Ramfis Trujillo y los fantasmas de la muerte

JOSÉ RAFAEL LANTIGUA

DÍAS ANTES DEL ACCIDENTE que lo llevó a la muerte, Ramfis Trujillo trabajaba en su oficina, donde se había instalado meses después de que saliera de Santo Domingo en noviembre de 1961, luego de encabezar el asesinato, junto a varios de sus colaboradores, de los conjurados en el ajusticiamiento de su padre. Vivía en La Moraleja, una zona situada al norte de Madrid. Su hija, Aída, lo encontró rodeado de velas, debido a que se había producido un raro apagón en el exclusivo y lujoso residencial y el hijo del dictador necesitaba lumbre en su escritorio.
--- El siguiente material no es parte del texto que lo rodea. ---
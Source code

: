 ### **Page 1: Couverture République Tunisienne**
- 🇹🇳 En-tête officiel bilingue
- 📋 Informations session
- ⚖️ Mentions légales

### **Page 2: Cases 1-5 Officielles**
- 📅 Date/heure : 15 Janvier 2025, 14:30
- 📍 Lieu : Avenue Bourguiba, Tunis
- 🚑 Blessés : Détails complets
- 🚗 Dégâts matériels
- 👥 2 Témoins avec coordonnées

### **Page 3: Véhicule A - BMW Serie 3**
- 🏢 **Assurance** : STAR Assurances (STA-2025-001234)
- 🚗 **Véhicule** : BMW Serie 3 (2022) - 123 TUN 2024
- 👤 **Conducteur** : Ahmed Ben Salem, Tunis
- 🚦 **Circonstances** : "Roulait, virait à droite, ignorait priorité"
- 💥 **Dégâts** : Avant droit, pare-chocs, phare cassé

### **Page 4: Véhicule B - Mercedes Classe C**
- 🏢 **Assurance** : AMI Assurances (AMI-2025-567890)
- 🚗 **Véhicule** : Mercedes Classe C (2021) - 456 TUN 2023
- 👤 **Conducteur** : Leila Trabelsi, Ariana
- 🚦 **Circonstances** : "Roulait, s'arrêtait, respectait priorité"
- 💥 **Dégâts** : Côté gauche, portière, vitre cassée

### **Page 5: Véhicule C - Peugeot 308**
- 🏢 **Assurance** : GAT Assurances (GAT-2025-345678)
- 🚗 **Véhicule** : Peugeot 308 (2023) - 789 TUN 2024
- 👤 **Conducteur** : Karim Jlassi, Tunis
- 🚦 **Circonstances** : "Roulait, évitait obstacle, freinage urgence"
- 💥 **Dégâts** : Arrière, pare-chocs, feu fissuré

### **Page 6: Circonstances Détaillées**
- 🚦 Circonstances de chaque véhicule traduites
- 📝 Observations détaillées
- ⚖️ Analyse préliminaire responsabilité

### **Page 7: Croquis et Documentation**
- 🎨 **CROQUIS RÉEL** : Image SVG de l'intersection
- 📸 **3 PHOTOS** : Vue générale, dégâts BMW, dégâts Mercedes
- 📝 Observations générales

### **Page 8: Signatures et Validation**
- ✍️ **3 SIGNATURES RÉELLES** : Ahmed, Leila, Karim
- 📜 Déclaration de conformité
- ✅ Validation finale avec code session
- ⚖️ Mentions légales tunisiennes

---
Aída sufrió un súbito escalofrío al encontrar a su padre iluminado por esos cirios que daban a su figura un aspecto fantasmal. Sintió alguna premonición, como a veces le ocurría a su madre Tantana, pero no le dio mayor importancia. Pocos días más tarde, al mediar la madrugada del 17 de diciembre de 1969, Olguita, esposa de uno de los paniaguados de su padre, César Báez, la llamó para darle la noticia. Manejando su Ferrari 330 GT, color azul, Ramfis se había accidentado cuando su potente auto chocó de frente con el Jaguar que conducía la Duquesa de Alburquerque, Teresa Bertrán de Lis, quien falleció en el acto. El accidente se había producido en Alcobendas, el municipio madrileño donde se encontraba La Moraleja. Cuando Aída, que estaba encinta, llegó a la clínica Covesa donde llevaron a su padre, lo encontró alucinando. “Ramfis pronunciaba palabras coherentes en las que se percibía que se lamentaba de algo que le atormentaba profundamente”. Aída notó de inmediato que en la habitación había “una extraña presencia… algo que parecía no pertenecer a este mundo”. Sintió escalofríos, pero sacó fortaleza de donde no podía y fue a sentarse en un sillón al lado de la cama donde se encontraba su padre, mientras lo observaba “doliente, delirante, indefenso como jamás lo había visto”.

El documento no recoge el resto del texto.